We came out and walked to the cottage of old Fauchard, whose wife was ill. Eloise had made her some soup, and she carried it in one of those tins the workmen use for their food.

The birds were calling to each other from tree to tree; clumps of violets were showing their blue amidst the brown of last autumn's fallen leaves, and the forest, half fledged, was breathing in the delicious breeze, sighing and shivering under the kiss of April.

It was no poetic fancy that presence which we felt around us, that call to which every fibre of my being responded. It was very real, and reaching far. The swallows were listening to it away at Luxor and Carnac; it touched the sun-baked Pyramids and the reeds of the Mareotid lakes, that call from the green fields of France; fields that in a few short months were to be ploughed by the cannon and watered with blood and tears.

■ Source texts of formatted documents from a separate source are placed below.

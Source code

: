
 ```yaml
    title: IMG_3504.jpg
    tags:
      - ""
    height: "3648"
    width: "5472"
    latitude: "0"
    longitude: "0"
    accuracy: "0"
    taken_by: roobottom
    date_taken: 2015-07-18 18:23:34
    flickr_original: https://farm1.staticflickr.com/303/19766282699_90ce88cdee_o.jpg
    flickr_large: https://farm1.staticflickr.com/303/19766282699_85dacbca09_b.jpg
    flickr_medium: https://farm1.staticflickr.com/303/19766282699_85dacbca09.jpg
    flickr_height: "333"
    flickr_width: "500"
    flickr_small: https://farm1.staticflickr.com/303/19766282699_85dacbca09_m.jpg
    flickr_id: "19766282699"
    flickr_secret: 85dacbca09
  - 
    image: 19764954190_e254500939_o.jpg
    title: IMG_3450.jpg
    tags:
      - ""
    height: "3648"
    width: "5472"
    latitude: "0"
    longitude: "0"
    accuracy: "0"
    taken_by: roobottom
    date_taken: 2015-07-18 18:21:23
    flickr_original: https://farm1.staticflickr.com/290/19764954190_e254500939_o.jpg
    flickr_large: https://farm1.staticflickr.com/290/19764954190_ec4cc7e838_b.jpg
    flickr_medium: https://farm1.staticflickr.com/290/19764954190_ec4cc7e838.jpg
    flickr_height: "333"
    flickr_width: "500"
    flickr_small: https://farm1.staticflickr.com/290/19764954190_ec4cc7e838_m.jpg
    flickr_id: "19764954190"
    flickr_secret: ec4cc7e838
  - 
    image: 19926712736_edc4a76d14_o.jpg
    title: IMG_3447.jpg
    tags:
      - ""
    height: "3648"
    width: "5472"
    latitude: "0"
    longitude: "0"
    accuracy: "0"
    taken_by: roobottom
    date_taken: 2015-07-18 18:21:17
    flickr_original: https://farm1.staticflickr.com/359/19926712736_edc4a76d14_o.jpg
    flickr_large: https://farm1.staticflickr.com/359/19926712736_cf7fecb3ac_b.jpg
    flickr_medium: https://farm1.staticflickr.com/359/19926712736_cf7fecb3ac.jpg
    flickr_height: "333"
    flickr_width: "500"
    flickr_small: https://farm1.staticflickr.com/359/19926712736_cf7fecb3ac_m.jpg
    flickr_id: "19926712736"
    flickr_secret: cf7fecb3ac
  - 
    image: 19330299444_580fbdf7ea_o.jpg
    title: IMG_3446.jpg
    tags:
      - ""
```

We came to Paris in the afternoon, and, leaving Eloise with the Vicomte at the Place Vendôme, I accompanied Franzius to the Opera House, where he had some business to transact.

The last rehearsal had taken place the day before, and the huge building seemed very grim, empty and deserted as it was.

"Franzius," I said, as we stood looking at the empty orchestra, "do you remember that night in the Schloss Lichtenberg when you and Marx and the rest of your band played in the great hall, and a child in his nightshirt peeped at you from the gallery?"